What you have to do:
After locating the line with "functionality was removed." in the data that follows, return it and every later line exactly, up to and including the line with "# PCCP 모의고사2".

(Extracted data entries)
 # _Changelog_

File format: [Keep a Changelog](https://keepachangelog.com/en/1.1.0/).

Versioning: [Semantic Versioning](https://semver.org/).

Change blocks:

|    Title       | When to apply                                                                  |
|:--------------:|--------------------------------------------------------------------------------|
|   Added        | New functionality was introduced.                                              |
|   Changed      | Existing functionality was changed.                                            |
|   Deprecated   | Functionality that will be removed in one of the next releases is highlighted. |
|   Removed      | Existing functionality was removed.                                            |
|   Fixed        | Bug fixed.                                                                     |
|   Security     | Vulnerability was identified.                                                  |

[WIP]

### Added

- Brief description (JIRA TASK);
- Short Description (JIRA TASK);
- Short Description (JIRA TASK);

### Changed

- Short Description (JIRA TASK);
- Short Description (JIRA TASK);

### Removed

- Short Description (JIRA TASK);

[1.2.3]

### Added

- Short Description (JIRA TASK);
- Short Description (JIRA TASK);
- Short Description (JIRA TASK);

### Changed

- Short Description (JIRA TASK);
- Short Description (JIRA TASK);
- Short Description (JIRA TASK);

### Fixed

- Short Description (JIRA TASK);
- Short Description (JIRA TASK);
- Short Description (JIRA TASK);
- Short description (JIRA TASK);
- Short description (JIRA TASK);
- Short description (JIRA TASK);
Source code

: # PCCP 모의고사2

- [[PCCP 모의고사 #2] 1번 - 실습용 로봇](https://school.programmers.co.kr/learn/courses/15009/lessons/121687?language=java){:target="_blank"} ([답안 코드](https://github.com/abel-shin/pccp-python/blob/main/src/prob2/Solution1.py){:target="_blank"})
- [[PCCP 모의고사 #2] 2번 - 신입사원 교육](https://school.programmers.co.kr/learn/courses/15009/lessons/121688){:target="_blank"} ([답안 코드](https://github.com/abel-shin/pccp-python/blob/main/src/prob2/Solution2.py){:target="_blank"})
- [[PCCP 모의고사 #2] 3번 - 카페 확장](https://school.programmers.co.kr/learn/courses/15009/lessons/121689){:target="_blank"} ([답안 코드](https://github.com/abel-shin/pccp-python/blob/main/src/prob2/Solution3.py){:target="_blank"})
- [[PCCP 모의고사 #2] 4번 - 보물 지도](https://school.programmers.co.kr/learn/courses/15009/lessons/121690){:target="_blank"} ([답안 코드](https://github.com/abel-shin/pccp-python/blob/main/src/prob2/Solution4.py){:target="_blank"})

Task answer:
|   Removed      | Existing functionality was removed.                                            |
|   Fixed        | Bug fixed.                                                                     |
|   Security     | Vulnerability was identified.                                                  |

[WIP]

### Added

- Brief description (JIRA TASK);
- Short Description (JIRA TASK);
- Short Description (JIRA TASK);

### Changed

- Short Description (JIRA TASK);
- Short Description (JIRA TASK);

### Removed

- Short Description (JIRA TASK);

[1.2.3]

### Added

- Short Description (JIRA TASK);
- Short Description (JIRA TASK);
- Short Description (JIRA TASK);

### Changed

- Short Description (JIRA TASK);
- Short Description (JIRA TASK);
- Short Description (JIRA TASK);

### Fixed

- Short Description (JIRA TASK);
- Short Description (JIRA TASK);
- Short Description (JIRA TASK);
- Short description (JIRA TASK);
- Short description (JIRA TASK);
- Short description (JIRA TASK);
Source code

: # PCCP 모의고사2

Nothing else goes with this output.